# Your task:
Report each line from the records where the string "number" turns up.

Information shown below:

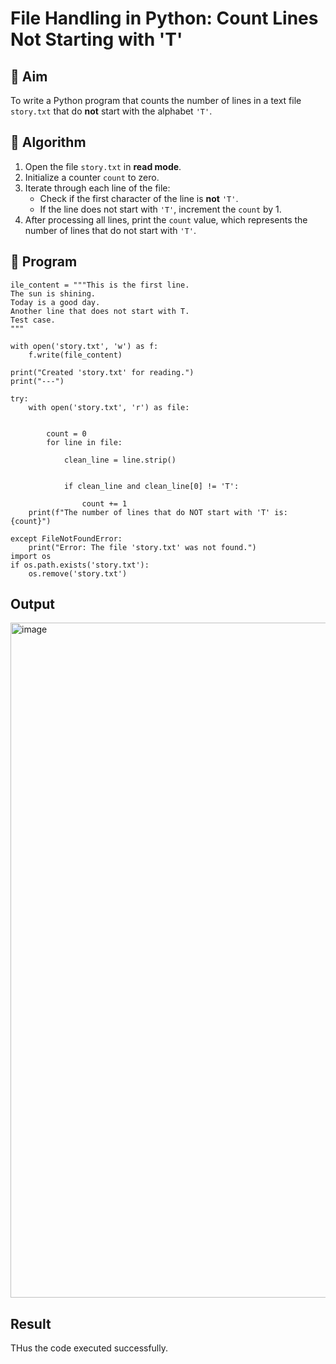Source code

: # File Handling in Python: Count Lines Not Starting with 'T'

## 🎯 Aim
To write a Python program that counts the number of lines in a text file `story.txt` that do **not** start with the alphabet `'T'`.

## 🧠 Algorithm
1. Open the file `story.txt` in **read mode**.
2. Initialize a counter `count` to zero.
3. Iterate through each line of the file:
   - Check if the first character of the line is **not** `'T'`.
   - If the line does not start with `'T'`, increment the `count` by 1.
4. After processing all lines, print the `count` value, which represents the number of lines that do not start with `'T'`.

## 🧾 Program
```
ile_content = """This is the first line.
The sun is shining.
Today is a good day.
Another line that does not start with T.
Test case.
"""

with open('story.txt', 'w') as f:
    f.write(file_content)

print("Created 'story.txt' for reading.")
print("---")

try:
    with open('story.txt', 'r') as file:
        
        
        count = 0
        for line in file:
            
            clean_line = line.strip()
            
           
            if clean_line and clean_line[0] != 'T':
           
                count += 1
    print(f"The number of lines that do NOT start with 'T' is: {count}")

except FileNotFoundError:
    print("Error: The file 'story.txt' was not found.")
import os
if os.path.exists('story.txt'):
    os.remove('story.txt')
```

## Output
<img width="1920" height="1080" alt="image" src="https://github.com/user-attachments/assets/1aa1dfd7-6aaa-4733-8672-a7e04c28b3f6" />



## Result
THus the code executed successfully.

End of Information shown.

# Solution to the problem:
To write a Python program that counts the number of lines in a text file `story.txt` that do **not** start with the alphabet `'T'`.
4. After processing all lines, print the `count` value, which represents the number of lines that do not start with `'T'`.
    print(f"The number of lines that do NOT start with 'T' is: {count}")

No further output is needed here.